[ASSIGNED TASK] The line containing "- Test after Phase A (game should still run)" marks the end: quote every line from the start of the records below through it, word for word.

[SOURCE DATA]
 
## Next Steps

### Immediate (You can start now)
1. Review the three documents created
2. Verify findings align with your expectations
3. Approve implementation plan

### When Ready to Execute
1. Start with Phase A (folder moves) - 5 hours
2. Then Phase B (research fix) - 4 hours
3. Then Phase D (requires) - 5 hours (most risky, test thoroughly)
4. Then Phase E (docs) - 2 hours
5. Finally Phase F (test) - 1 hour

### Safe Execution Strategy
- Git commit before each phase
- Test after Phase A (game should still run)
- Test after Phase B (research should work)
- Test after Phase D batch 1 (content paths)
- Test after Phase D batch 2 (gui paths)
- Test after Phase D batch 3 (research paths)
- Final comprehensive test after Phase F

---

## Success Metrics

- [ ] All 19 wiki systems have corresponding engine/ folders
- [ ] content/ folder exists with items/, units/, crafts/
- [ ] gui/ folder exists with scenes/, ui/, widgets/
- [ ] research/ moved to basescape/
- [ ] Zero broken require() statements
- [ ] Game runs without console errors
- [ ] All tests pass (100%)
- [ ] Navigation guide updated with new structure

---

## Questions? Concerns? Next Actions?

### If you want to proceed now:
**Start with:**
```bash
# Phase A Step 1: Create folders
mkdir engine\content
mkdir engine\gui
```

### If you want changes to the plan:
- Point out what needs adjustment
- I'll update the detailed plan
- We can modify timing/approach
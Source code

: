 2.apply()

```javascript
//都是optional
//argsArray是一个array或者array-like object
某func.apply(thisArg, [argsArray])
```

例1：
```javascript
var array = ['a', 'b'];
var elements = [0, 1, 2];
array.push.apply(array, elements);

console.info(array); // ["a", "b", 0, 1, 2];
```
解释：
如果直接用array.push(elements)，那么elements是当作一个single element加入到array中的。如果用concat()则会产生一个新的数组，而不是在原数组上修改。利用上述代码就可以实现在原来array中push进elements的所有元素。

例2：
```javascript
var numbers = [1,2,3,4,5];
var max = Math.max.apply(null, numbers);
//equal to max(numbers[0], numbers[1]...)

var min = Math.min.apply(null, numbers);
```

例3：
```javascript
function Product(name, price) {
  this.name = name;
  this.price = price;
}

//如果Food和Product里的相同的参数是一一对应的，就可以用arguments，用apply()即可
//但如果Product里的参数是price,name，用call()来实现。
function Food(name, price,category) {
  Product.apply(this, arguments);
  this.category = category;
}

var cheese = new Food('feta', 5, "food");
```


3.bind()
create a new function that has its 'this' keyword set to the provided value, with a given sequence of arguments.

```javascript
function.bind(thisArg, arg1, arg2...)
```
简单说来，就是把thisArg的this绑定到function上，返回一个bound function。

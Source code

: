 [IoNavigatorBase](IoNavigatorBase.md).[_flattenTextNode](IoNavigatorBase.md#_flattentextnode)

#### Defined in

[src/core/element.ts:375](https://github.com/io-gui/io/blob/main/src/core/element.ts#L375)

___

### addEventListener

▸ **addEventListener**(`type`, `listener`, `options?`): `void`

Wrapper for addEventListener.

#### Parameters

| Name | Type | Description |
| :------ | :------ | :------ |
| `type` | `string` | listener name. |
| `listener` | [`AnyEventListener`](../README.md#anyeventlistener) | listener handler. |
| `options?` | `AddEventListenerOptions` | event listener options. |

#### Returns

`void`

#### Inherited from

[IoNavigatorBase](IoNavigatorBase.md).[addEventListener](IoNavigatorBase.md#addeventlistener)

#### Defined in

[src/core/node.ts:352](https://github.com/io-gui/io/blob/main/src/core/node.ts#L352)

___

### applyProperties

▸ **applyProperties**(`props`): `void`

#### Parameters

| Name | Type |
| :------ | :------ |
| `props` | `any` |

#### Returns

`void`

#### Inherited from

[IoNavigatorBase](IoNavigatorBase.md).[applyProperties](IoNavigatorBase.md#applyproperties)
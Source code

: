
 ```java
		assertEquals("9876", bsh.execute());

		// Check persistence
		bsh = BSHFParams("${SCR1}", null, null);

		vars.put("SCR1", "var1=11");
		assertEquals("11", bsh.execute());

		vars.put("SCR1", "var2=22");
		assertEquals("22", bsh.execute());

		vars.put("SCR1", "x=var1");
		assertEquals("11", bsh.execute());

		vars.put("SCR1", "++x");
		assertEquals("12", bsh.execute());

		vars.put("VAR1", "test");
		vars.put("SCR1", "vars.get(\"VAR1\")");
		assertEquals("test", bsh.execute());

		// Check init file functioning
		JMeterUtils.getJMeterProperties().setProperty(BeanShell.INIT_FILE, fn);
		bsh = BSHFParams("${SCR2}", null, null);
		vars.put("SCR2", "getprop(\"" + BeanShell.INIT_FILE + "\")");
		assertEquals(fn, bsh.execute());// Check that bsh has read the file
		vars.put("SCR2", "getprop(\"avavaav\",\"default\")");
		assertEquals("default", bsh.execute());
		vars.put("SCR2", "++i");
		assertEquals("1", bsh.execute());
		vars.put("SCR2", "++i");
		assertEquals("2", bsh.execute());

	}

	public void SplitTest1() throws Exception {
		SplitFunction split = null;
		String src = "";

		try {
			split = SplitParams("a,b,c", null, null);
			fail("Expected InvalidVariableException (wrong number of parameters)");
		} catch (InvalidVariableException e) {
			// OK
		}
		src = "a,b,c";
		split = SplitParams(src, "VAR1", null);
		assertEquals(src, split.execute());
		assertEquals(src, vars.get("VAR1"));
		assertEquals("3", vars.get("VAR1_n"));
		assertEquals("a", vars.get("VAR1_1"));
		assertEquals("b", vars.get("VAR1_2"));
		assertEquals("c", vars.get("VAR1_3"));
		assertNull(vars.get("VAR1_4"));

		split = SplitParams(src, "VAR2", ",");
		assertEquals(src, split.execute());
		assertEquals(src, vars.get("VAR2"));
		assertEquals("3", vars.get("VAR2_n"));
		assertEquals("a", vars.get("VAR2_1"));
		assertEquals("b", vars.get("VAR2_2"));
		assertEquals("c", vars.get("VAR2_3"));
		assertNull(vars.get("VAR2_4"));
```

[REPLY]
## Next Steps

### Immediate (You can start now)
1. Review the three documents created
2. Verify findings align with your expectations
3. Approve implementation plan

### When Ready to Execute
1. Start with Phase A (folder moves) - 5 hours
2. Then Phase B (research fix) - 4 hours
3. Then Phase D (requires) - 5 hours (most risky, test thoroughly)
4. Then Phase E (docs) - 2 hours
5. Finally Phase F (test) - 1 hour

### Safe Execution Strategy
- Git commit before each phase
- Test after Phase A (game should still run)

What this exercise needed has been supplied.